Bob Skarphol had message for the dozens of people who were jammed into the Williston City Commission meeting chamber Wednesday night: What he was proposing wasn’t going to happen overnight.
But, he told the group of mineral royalty owners, if they hoped to change what they see as unfair deductions from their royalty checks, they need to work together and be patient. Wednesday was an organizational meeting for the Williston Basin Royalty Owners Association, a new group Skarphol hopes will help mineral owners get better treatment from oil and gas companies.
For now, Skarphol is the president, but, he said, he hoped to find other people to take over the group’s leadership.
“I’m not looking for another job,” the former District 2 legislator said.
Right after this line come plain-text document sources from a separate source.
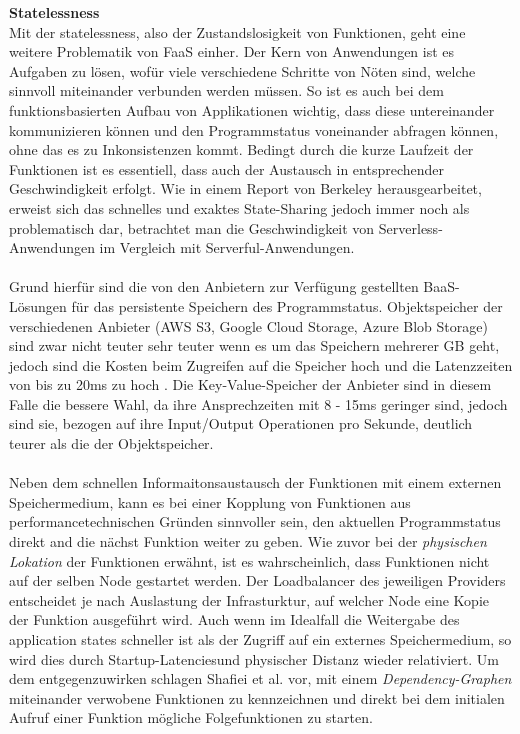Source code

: \documentclass[11pt]{article}
\begin{document}
\glqq \textbf{Statelessness}\grqq{}\\
Mit der \glqq statelessness\grqq{}, also der Zustandslosigkeit von Funktionen, geht eine weitere Problematik von FaaS einher. Der Kern von Anwendungen ist es Aufgaben zu lösen, wofür viele verschiedene Schritte von Nöten sind, welche sinnvoll miteinander verbunden werden müssen. So ist es auch bei dem funktionsbasierten Aufbau von Applikationen wichtig, dass diese untereinander kommunizieren können und den Programmstatus voneinander abfragen können, ohne das es zu Inkonsistenzen kommt. Bedingt durch die kurze Laufzeit der Funktionen ist es essentiell, dass auch der Austausch in entsprechender Geschwindigkeit erfolgt. Wie in einem Report von Berkeley \cite{jonas2019cloud} herausgearbeitet, erweist sich das schnelles und exaktes \glqq State-Sharing\grqq{} jedoch immer noch als problematisch dar, betrachtet man die Geschwindigkeit von \glqq Serverless\grqq{}-Anwendungen im Vergleich mit \glqq Serverful\grqq{}-Anwendungen.\\\\ 
Grund hierfür sind die von den Anbietern zur Verfügung gestellten BaaS-Lösungen für das persistente Speichern des Programmstatus. Objektspeicher der verschiedenen Anbieter (AWS S3, Google Cloud Storage, Azure Blob Storage) sind zwar nicht teuter sehr teuter wenn es um das Speichern mehrerer GB geht, jedoch sind die Kosten beim Zugreifen auf die Speicher hoch und die Latenzzeiten von bis zu 20ms zu hoch \cite{jonas2019cloud}. Die Key-Value-Speicher der Anbieter sind in diesem Falle die bessere Wahl, da ihre Ansprechzeiten mit 8 - 15ms geringer sind, jedoch sind sie, bezogen auf ihre Input/Output Operationen pro Sekunde, deutlich teurer als die der Objektspeicher.\\\\ 
Neben dem schnellen Informaitonsaustausch der Funktionen mit einem externen Speichermedium, kann es bei einer Kopplung von Funktionen aus performancetechnischen Gründen sinnvoller sein, den aktuellen Programmstatus direkt and die nächst Funktion weiter zu geben. Wie zuvor bei der \textit{physischen Lokation} der Funktionen erwähnt, ist es wahrscheinlich, dass Funktionen nicht auf der selben Node gestartet werden. Der Loadbalancer des jeweiligen Providers entscheidet je nach Auslastung der Infrasturktur, auf welcher Node eine Kopie der Funktion ausgeführt wird. Auch wenn im Idealfall die Weitergabe des \glqq application states\grqq{} schneller ist als der Zugriff auf ein externes Speichermedium, so wird dies durch \glqq Startup-Latencies\grqq{}und physischer Distanz wieder relativiert. Um dem entgegenzuwirken schlagen Shaﬁei et al. \cite{shafiei2020serverless} vor, mit einem \textit{Dependency-Graphen} miteinander verwobene Funktionen zu kennzeichnen und direkt bei dem initialen Aufruf einer Funktion mögliche Folgefunktionen zu starten.\\\\ 
\end{document}
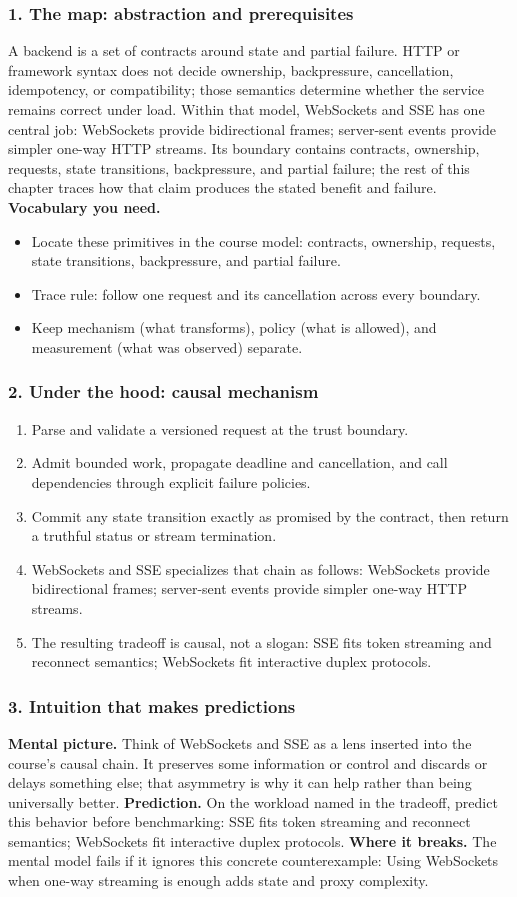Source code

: \subsubsection*{1. The map: abstraction and prerequisites}
A backend is a set of contracts around state and partial failure. HTTP or framework syntax does not decide ownership, backpressure, cancellation, idempotency, or compatibility; those semantics determine whether the service remains correct under load.
Within that model, WebSockets and SSE has one central job: WebSockets provide bidirectional frames; server-sent events provide simpler one-way HTTP streams. Its boundary contains contracts, ownership, requests, state transitions, backpressure, and partial failure; the rest of this chapter traces how that claim produces the stated benefit and failure.
\textbf{Vocabulary you need.}\begin{itemize}
\item Locate these primitives in the course model: contracts, ownership, requests, state transitions, backpressure, and partial failure.
\item Trace rule: follow one request and its cancellation across every boundary.
\item Keep mechanism (what transforms), policy (what is allowed), and measurement (what was observed) separate.
\end{itemize}
\subsubsection*{2. Under the hood: causal mechanism}\begin{enumerate}
\item Parse and validate a versioned request at the trust boundary.
\item Admit bounded work, propagate deadline and cancellation, and call dependencies through explicit failure policies.
\item Commit any state transition exactly as promised by the contract, then return a truthful status or stream termination.
\item WebSockets and SSE specializes that chain as follows: WebSockets provide bidirectional frames; server-sent events provide simpler one-way HTTP streams.
\item The resulting tradeoff is causal, not a slogan: SSE fits token streaming and reconnect semantics; WebSockets fit interactive duplex protocols.
\end{enumerate}
\subsubsection*{3. Intuition that makes predictions}
\textbf{Mental picture.} Think of WebSockets and SSE as a lens inserted into the course's causal chain. It preserves some information or control and discards or delays something else; that asymmetry is why it can help rather than being universally better.
\textbf{Prediction.} On the workload named in the tradeoff, predict this behavior before benchmarking: SSE fits token streaming and reconnect semantics; WebSockets fit interactive duplex protocols.
\textbf{Where it breaks.} The mental model fails if it ignores this concrete counterexample: Using WebSockets when one-way streaming is enough adds state and proxy complexity.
Skarphol called the meeting, and many people attended Wednesday evening, because some royalty owners are upset at charges eating into their checks from oil and gas companies. Many of their leases allow for post-production charges, and a 2012 state Supreme Court ruling legitimized the practice of oil and gas companies deducting the cost of making gas marketable.
But, Skarphol said, that goes too far at times.
He gave one example of a company adding so many post-production charges that the balance owed on gas was negative. The difference was taken out of what the company should have paid in oil royalties.
“I believe that can be challenged in court,” Skarphol said.
One big problem is how difficult it is to get information from the oil and gas companies. Sometimes questions go unanswered and totally ignored, while other times mineral rights owners are simply told that the information they want is confidential.
“Lack of knowledge is killing us,” he said. “A feeling of hopelessness is killing us. Do we want to get angry enough to do something about it?”
Another problem is the complexity of the industry. Skarphol said oil and gas transactions are some of the most complex in the world. But one look at a royalty statement can show that something’s not right.
“You don’t need to be a financial genius to see you’re being taken advantage of,” he said.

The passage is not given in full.